Le cardinal Tauran reçu au Centre Garnelles

L’Eglise a-t-elle un pouvoir politique ? Le Cardinal Tauran est venu répondre à cette question au cours d’une conférence au Centre Garnelles, à Paris

Ce jeudi 27 octobre, Garnelles est en pleine effervescence. Cette résidence culturelle mène des activités pourtant plus calmes d’ordinaire : lieu de rencontre privilégié de « grands » étudiants et jeunes professionnels, Garnelles est l’occasion pour ceux-ci de participer à des activités spirituelles confiées à l’Opus Dei.

Ce soir-là, il y a foule dans le salon principal de la résidence. « Le Saint-Siège a-t-il un pouvoir politique ? » La question ne laisse personne indifférent : si le rôle du Vatican en matière spirituelle est reconnu par tous, celui du Saint-Siège en matière politique l’est beaucoup moins. Il est pourtant d’importance, et c’est plus d’une centaine de personnes qui est venu l’apprendre ce soir-là.

La moyenne d’âge du public est peu élevée : les jeunes sont majoritaires. Ils viennent de tous horizons : historiens, scientifiques, économistes, juristes, élèves ingénieurs ou littéraires, en école de commerce ou en sciences politiques. Tous sont venus écouter l’avis autorisé de l’invité exceptionnel de ce soir : le cardinal Jean-Louis Tauran, ancien chargé des relations avec les États à la Secrétairerie d’État du Vatican, autrement dit ex-« ministre des affaires étrangères » du Vatican. Le salon est bondé : certains sont assis par terre, d’autres resteront dans l’escalier pendant toute la conférence. Tous seront passionnés.
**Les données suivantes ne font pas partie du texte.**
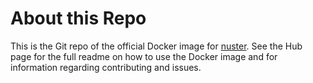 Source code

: # About this Repo

This is the Git repo of the official Docker image for [nuster](https://hub.docker.com/r/nuster/nuster/). See the
Hub page for the full readme on how to use the Docker image and for information
regarding contributing and issues.
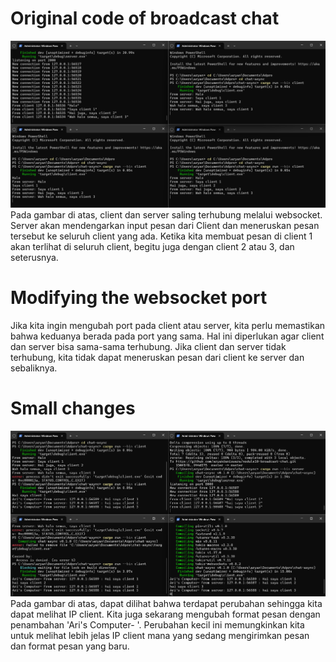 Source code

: # Original code of broadcast chat
![terminal](img.png)
Pada gambar di atas, client dan server saling terhubung melalui websocket. Server akan mendengarkan input pesan dari Client dan meneruskan pesan tersebut ke seluruh client yang ada. Ketika kita membuat pesan di client 1 akan terlihat di seluruh client, begitu juga dengan client 2 atau 3, dan seterusnya.

# Modifying the websocket port
Jika kita ingin mengubah port pada client atau server, kita perlu memastikan bahwa keduanya berada pada port yang sama. Hal ini diperlukan agar client dan server bisa sama-sama terhubung. Jika client dan server tidak terhubung, kita tidak dapat meneruskan pesan dari client ke server dan sebaliknya.

# Small changes
![alt text](image.png)
Pada gambar di atas, dapat dilihat bahwa terdapat perubahan sehingga kita dapat melihat IP client. Kita juga sekarang mengubah format pesan dengan penambahan 'Ari's Computer- '. Perubahan kecil ini memungkinkan kita untuk melihat lebih jelas IP client mana yang sedang mengirimkan pesan dan format pesan yang baru.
La conférence commence. En juriste accompli, l’intervenant prend d’abord le temps de distinguer Saint-Siège, Eglise catholique et Vatican, et définit ce que l’on peut entendre par « pouvoir politique ». Les termes du sujet étant posés, la réponse peut être abordée. Mgr Tauran insiste : « si l’on respectait le droit international en application de l’adage « pacta sunt servanda » on éviterait la majorité des conflits actuels ». Dans le même esprit, un juste équilibre des nations au sein des organisations internationales telles que l’ONU permettrait d’établir durablement la paix dans les relations internationales : il ne devrait y avoir ni de « gros » ni de « petits » États. D’autres problématiques sont envisagées : qu’est-ce qu’une guerre juste ? Faut-il entrer dans un processus commun général de désarmement ? Comment faire respecter les droits de l’homme ? Et en définitive, quel est le rôle du Saint-Siège au sein des relations internationales ? A-t-il un pouvoir politique ? De fait, le Saint-Siège n’est pas un État comme les autres : il est un « compagnon de route » des autres Etats, « la voix que la conscience humaine attend, qui ne cherche pas à vaincre mais à convaincre ». Il n’est puissance que suivant la phrase de Pascal, selon laquelle « le propre de la puissance, c’est de protéger ».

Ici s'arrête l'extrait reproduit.